| Exercise |
Look through the records, and wherever the string "latest" turns up, copy out that line.

| Stored data |
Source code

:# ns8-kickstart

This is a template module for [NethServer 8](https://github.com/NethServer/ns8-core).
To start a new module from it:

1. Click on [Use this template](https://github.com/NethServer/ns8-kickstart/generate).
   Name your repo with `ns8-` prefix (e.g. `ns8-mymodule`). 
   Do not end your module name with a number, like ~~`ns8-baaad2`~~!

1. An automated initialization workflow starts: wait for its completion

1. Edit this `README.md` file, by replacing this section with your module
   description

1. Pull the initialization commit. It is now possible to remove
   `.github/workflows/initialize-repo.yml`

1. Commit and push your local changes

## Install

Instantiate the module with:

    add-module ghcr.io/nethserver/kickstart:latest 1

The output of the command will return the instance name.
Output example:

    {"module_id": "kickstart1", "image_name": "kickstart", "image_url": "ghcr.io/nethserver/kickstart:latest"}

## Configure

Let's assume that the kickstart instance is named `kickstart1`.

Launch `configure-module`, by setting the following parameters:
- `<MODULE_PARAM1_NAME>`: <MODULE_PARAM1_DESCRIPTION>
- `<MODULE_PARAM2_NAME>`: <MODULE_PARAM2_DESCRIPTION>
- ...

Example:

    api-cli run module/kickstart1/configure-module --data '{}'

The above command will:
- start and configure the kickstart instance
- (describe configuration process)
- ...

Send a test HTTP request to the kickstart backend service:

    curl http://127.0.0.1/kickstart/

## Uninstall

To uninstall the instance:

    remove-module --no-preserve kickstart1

| Result for this exercise |
    add-module ghcr.io/nethserver/kickstart:latest 1
    {"module_id": "kickstart1", "image_name": "kickstart", "image_url": "ghcr.io/nethserver/kickstart:latest"}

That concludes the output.